Я еле удерживаюсь на ногах от физической и душевной тошноты. Спасать, чтобы потом расстреляли? <…> Да пусть бы он умер вот сейчас же <…> Ловлю себя на том, что впервые за все эти годы я <…> вроде бы внутренне ближе к начальству, чем к этому заключенному. Меня сейчас что-то связывает с этим начальником режима. Наверно, общее отвращение к двуногому волку, переступившему грань людского.

Эта расстановка сил резко отлична от «После бала». Там якобы благотворная культура общества разоблачалась предъявлением тела, ставшего жертвой ее оборотной стороны; здесь благотворные законы лагерного общества получают неожиданное подкрепление, мертвое же тело оказывается жертвой отдельной преступной личности, а не культурного истеблишмента.

Столкнувшись с ‘телом, героиня ведет себя подобно персонажам Толстого и Зощенко, но затем происходит важный поворот. Сначала героиня испытывает сильное нежелание смотреть и узнавать и физическое отвращение к увиденному:

...

Я заглядываю в котелок и еле сдерживаю рвотное движение. Волоконца этого мяса очень мелки, ни на что знакомое не похожи.

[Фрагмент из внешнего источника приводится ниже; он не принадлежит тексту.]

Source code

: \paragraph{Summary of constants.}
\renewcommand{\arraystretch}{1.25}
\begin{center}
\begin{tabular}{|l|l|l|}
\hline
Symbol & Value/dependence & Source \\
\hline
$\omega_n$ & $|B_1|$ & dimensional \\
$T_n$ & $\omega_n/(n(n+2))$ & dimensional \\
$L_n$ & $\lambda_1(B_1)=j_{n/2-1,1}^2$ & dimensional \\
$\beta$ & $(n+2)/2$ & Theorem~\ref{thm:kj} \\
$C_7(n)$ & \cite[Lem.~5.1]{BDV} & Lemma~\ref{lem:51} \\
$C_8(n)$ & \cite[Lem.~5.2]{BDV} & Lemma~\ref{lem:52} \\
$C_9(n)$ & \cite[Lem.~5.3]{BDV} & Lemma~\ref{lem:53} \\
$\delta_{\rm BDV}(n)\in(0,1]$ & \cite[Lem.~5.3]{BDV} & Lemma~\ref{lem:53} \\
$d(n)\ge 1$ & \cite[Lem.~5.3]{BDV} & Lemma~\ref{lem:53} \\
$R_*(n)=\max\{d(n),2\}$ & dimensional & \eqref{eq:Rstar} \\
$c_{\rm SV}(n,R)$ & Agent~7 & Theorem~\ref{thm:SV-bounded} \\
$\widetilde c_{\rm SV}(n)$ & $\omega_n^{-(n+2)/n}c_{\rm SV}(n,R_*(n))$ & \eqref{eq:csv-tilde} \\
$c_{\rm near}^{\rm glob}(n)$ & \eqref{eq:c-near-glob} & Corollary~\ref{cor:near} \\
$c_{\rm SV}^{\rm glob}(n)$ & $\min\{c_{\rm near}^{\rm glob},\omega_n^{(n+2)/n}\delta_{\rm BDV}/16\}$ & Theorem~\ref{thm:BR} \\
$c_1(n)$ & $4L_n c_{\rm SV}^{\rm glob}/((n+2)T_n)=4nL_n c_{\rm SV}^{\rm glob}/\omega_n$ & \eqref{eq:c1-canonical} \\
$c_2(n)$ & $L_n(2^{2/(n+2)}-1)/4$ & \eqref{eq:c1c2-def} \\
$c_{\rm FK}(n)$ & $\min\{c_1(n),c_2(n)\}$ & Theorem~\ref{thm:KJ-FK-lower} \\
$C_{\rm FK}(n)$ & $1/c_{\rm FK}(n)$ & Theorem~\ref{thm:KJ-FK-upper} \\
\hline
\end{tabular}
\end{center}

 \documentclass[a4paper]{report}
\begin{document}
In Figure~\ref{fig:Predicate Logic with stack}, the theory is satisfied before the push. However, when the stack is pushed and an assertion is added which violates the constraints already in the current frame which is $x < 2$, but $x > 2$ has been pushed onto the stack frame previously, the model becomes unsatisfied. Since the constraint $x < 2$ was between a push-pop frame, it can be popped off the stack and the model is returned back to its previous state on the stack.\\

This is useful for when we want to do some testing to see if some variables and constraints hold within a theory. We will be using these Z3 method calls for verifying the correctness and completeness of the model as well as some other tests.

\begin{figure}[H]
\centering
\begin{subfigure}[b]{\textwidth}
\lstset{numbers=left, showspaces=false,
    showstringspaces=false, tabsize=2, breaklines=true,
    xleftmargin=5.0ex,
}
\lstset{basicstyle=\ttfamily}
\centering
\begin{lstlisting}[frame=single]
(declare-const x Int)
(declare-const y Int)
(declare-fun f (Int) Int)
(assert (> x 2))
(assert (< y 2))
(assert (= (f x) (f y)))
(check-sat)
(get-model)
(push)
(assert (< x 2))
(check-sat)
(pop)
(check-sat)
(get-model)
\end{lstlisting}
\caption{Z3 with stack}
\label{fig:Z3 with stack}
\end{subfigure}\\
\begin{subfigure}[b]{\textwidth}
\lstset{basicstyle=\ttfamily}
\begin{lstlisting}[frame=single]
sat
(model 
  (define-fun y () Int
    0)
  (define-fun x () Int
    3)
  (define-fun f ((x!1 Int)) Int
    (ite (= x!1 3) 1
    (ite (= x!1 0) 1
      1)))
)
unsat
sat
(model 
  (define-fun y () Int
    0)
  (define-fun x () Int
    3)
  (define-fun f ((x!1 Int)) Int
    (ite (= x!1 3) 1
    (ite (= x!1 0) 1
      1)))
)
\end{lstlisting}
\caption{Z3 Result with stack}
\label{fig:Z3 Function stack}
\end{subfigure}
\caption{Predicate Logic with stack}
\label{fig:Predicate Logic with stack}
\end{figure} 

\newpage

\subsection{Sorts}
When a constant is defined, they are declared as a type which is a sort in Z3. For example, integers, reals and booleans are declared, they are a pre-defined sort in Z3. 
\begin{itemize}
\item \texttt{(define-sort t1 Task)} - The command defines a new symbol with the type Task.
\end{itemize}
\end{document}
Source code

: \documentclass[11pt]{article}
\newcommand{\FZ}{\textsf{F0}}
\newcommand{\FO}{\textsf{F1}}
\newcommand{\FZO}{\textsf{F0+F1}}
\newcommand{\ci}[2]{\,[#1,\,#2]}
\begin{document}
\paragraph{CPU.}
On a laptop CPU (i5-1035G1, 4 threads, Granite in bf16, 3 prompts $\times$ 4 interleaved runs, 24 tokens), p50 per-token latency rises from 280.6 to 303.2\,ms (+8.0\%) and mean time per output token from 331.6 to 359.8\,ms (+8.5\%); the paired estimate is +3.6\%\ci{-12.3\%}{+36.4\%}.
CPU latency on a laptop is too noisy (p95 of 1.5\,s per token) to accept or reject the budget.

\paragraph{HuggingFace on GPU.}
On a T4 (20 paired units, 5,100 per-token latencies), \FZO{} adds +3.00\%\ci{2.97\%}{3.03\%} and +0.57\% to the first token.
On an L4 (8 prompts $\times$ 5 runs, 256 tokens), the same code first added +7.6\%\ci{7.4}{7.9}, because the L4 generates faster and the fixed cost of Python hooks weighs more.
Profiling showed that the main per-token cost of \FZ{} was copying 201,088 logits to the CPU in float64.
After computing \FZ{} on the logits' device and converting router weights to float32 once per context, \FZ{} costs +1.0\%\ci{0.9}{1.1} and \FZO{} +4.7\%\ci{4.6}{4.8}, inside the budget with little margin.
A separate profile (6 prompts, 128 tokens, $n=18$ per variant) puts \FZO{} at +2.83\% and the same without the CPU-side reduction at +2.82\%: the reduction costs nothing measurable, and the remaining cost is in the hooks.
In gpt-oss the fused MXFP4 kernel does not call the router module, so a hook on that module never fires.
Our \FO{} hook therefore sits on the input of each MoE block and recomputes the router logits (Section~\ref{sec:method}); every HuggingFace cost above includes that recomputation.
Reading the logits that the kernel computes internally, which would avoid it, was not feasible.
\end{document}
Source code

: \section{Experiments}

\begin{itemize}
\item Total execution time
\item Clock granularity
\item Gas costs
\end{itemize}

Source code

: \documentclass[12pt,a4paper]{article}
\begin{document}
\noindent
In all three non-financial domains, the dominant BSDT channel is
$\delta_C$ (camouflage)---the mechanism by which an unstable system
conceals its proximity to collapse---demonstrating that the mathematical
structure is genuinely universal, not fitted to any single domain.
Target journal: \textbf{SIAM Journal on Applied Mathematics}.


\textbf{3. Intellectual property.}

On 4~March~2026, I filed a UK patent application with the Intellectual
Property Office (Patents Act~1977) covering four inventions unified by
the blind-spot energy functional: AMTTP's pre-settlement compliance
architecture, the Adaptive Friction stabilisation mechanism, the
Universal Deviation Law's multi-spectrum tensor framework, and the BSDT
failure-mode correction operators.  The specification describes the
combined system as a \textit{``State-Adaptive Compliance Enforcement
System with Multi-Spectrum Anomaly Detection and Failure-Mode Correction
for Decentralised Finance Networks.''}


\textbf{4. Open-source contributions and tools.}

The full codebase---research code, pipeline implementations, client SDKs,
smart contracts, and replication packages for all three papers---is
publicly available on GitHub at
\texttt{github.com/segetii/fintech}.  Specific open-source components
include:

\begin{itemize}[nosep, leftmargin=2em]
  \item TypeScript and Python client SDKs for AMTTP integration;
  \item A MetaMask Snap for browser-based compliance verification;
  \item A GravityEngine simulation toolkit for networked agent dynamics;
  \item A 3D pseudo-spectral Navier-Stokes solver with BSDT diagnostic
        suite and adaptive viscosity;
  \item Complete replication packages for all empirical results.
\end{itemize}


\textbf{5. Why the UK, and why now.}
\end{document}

Она уже готова пересмотреть свои культурные взгляды, но «наутро» (ср. то же слово в «После бала») возвращается из командировки доктор. Впервые обращаясь к героине на «ты», он заверяет ее, что человек может смотреть в лицо фактам: «Да, зверь живет в человеке. Но окончательно победить человека он не может». Любовь и культура объединяют свои усилия, чтобы противостоять мертвящему действию, так сказать, природного ‘антитела’. Собственно, доктор, как подлинный просветитель, с самого начала отстаивал трезвый анализ действительности, а не слепое восхищение лагерным «раем» или уклонение от взгляда в лицо фактам. Это его слова вынесены в название главы: «Вижу, что вам надо взглянуть на наш рай попристальней. Под микроскопом».

* * *

Итак, вариации общего топоса любви, смерти и культуры описали почти полный круг. Толстой потряс основания официально санкционированной любви, опирающейся на насилие над природным телом, оно же тело Христово. Зощенко, писавший на развалинах прошлой культуры, довел до абсурда убийственную (и потенциально авангардистскую) толстовскую критику старых ценностей и, пусть амбивалентно, распространил ее на новые, не предложив ничего позитивного взамен. Евгения Гинзбург, в ужасе перед сбывшимися кошмарами самого дикого авангардистского воображения, вновь ищет убежища под сводами цивилизации, пытается восстановить традиционные ценности любви в рамках культуры, вернуть им утраченное единство с природой, христианством и даже властями предержащими. Тем самым она предвосхищает (намечает?) пути развития советского общества, которым предстояло стать возможными в последнее время. Разумеется, подобная идеальная гармония взывает о новом раунде деконструирующего подрыва, а затем и иронической постмодернистской ремифологизации.